**What you have to do:** Every line that holds the word "display" needs to be copied from the data below.

Stored data entries:
_ _ _

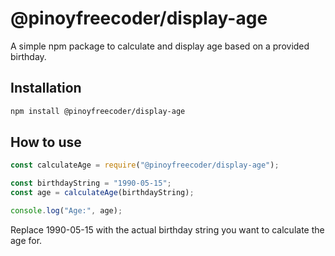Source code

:# @pinoyfreecoder/display-age

A simple npm package to calculate and display age based on a provided birthday.

## Installation

```bash
npm install @pinoyfreecoder/display-age
```

## How to use

```javascript
const calculateAge = require("@pinoyfreecoder/display-age");

const birthdayString = "1990-05-15";
const age = calculateAge(birthdayString);

console.log("Age:", age);
```

Replace 1990-05-15 with the actual birthday string you want to calculate the age for.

_ _ _

**Solution for this exercise:**
:# @pinoyfreecoder/display-age
A simple npm package to calculate and display age based on a provided birthday.
npm install @pinoyfreecoder/display-age
const calculateAge = require("@pinoyfreecoder/display-age");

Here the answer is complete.